_Work order_. Search the data for the string "public" and gather each line it is in.

_Listed records_.

══════

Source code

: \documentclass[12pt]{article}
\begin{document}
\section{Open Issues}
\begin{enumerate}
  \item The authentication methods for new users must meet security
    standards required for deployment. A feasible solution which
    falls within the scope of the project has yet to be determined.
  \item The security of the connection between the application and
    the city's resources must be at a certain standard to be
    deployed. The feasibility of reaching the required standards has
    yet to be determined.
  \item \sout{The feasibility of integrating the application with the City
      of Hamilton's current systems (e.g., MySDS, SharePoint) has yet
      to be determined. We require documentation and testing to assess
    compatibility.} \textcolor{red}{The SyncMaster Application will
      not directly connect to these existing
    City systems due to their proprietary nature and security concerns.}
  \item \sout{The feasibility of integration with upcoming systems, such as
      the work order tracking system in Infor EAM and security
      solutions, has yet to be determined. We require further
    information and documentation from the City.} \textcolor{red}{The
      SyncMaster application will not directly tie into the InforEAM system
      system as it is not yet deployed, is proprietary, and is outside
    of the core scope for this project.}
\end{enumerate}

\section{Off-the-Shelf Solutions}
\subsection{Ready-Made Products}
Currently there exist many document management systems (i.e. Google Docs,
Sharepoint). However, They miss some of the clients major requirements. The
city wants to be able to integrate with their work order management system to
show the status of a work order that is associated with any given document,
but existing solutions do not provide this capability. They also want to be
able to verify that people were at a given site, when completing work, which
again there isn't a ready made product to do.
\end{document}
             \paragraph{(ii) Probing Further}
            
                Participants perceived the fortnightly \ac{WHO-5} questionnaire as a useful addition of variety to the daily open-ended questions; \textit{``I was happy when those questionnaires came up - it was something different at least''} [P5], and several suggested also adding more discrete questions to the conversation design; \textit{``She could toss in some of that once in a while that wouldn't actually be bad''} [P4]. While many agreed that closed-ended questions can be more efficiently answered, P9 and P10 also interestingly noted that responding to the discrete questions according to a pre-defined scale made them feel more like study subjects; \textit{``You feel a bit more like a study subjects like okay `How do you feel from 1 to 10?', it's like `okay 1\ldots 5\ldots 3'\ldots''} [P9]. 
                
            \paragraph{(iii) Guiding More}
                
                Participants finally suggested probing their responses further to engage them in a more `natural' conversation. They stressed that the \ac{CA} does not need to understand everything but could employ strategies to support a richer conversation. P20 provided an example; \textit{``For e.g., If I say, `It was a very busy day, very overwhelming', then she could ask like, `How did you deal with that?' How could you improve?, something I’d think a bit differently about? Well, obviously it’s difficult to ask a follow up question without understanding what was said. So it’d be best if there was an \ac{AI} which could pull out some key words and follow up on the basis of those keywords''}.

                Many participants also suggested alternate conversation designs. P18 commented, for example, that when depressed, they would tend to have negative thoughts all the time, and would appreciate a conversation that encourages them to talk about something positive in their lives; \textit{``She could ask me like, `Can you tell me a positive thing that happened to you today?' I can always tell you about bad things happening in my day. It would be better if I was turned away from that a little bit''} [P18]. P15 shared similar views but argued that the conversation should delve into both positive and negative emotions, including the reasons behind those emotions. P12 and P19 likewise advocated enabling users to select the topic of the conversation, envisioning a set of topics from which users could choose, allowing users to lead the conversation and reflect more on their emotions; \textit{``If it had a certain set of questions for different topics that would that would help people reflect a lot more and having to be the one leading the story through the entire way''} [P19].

══════

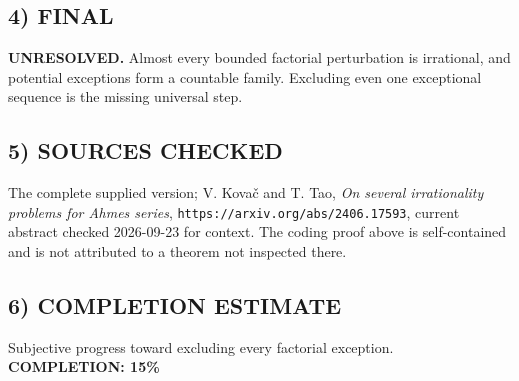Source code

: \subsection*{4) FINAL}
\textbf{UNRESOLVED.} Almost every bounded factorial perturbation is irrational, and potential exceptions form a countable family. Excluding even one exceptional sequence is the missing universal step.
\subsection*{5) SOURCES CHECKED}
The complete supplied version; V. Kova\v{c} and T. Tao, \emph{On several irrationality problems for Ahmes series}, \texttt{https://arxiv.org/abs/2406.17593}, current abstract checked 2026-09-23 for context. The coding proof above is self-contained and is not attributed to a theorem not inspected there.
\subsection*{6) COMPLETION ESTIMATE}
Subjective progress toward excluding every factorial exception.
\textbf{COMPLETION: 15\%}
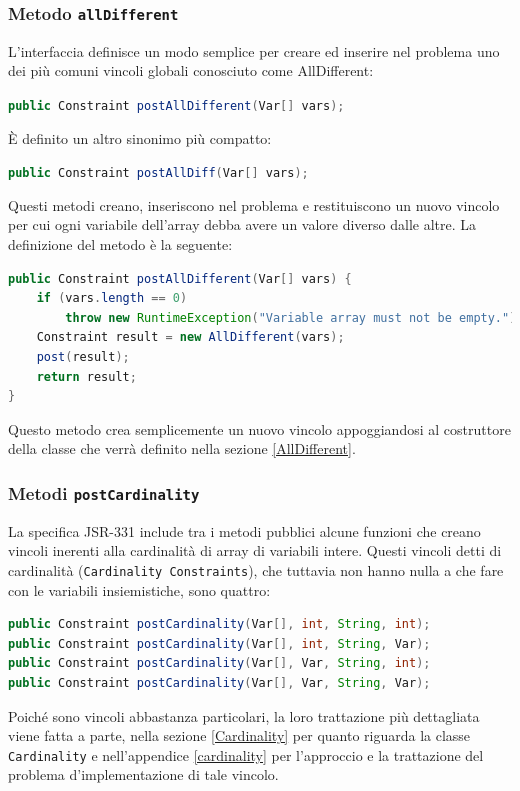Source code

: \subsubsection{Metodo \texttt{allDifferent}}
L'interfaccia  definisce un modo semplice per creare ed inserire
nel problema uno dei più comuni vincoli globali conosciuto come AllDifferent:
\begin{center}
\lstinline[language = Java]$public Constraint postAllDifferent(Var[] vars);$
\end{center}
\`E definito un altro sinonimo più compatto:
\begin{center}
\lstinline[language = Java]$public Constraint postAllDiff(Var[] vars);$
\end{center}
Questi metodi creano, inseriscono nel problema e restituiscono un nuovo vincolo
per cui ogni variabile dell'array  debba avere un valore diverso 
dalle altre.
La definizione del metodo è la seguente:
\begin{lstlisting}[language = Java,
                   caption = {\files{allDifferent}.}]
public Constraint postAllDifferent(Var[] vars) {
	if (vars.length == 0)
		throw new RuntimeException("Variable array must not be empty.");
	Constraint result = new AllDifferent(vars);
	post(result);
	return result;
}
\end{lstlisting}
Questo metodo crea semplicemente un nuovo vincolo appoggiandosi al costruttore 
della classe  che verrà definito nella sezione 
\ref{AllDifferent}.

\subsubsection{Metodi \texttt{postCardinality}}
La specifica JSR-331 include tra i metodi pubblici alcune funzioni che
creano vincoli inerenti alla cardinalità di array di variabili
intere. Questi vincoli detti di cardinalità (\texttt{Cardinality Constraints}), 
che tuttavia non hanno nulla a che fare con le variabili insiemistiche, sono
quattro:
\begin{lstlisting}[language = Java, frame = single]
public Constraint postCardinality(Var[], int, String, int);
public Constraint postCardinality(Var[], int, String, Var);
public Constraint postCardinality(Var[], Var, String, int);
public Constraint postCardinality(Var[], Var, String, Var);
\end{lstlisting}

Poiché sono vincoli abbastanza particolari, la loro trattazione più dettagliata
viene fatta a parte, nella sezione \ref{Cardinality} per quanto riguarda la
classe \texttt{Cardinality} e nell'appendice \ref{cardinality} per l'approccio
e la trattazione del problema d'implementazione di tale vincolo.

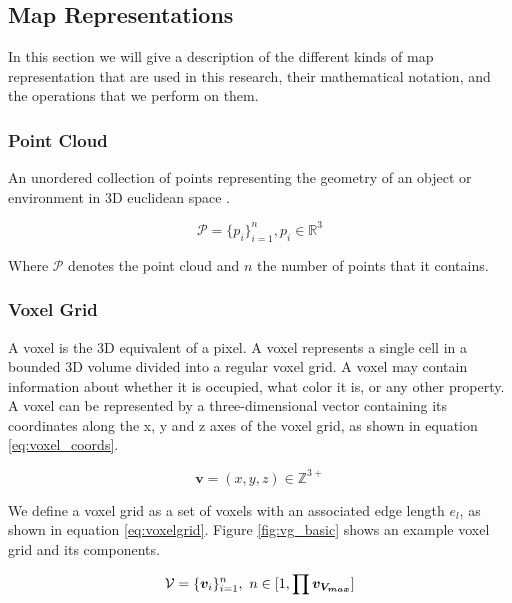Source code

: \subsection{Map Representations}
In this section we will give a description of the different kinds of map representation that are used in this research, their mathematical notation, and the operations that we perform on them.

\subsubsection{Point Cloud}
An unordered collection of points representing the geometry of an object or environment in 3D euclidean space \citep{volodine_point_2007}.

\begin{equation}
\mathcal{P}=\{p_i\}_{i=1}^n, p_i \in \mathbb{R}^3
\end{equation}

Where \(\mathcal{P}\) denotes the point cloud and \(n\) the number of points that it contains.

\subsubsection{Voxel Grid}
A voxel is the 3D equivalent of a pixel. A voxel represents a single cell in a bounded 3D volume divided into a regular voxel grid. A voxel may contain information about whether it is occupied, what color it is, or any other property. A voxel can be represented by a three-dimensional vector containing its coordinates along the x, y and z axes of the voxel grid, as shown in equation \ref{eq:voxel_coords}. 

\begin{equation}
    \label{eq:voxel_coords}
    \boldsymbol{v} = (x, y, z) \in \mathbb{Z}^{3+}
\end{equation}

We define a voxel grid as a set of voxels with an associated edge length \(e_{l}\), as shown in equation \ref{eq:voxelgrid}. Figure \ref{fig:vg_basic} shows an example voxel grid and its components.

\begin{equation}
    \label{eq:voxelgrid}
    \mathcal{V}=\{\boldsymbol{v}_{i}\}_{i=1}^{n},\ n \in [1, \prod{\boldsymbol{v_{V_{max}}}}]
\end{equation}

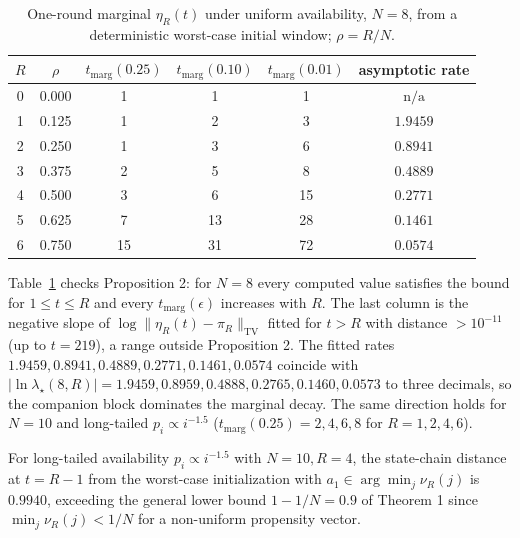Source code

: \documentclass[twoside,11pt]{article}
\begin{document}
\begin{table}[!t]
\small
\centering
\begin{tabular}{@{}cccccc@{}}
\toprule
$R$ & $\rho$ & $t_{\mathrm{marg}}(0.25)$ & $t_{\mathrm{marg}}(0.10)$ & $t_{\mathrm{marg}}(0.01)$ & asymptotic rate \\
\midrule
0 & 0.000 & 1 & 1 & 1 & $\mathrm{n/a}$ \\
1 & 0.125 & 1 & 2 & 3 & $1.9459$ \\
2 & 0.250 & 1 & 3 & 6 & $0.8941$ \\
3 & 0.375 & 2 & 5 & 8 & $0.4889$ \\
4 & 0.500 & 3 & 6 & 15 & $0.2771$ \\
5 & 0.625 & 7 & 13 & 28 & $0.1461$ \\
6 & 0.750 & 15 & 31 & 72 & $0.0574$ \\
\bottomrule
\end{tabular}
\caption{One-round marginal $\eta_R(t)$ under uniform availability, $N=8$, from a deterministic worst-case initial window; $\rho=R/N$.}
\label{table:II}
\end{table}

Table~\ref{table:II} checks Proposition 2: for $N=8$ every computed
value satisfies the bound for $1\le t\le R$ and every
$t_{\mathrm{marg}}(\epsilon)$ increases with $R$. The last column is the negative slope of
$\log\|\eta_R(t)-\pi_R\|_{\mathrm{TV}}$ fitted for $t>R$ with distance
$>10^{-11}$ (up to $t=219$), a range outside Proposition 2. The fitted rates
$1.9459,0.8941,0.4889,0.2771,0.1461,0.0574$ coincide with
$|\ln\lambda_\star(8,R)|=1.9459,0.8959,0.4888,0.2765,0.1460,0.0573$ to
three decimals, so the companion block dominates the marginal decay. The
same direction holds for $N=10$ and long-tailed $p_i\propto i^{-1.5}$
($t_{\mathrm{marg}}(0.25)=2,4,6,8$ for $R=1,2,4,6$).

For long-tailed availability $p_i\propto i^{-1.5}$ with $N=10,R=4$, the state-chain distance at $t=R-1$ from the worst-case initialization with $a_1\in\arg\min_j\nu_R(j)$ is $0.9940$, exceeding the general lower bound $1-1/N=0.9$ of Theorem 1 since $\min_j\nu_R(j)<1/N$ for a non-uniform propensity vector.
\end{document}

══════

_Final answer_.
\lstinline[language = Java]$public Constraint postAllDifferent(Var[] vars);$
\lstinline[language = Java]$public Constraint postAllDiff(Var[] vars);$
public Constraint postAllDifferent(Var[] vars) {
public Constraint postCardinality(Var[], int, String, int);
public Constraint postCardinality(Var[], int, String, Var);
public Constraint postCardinality(Var[], Var, String, int);
public Constraint postCardinality(Var[], Var, String, Var);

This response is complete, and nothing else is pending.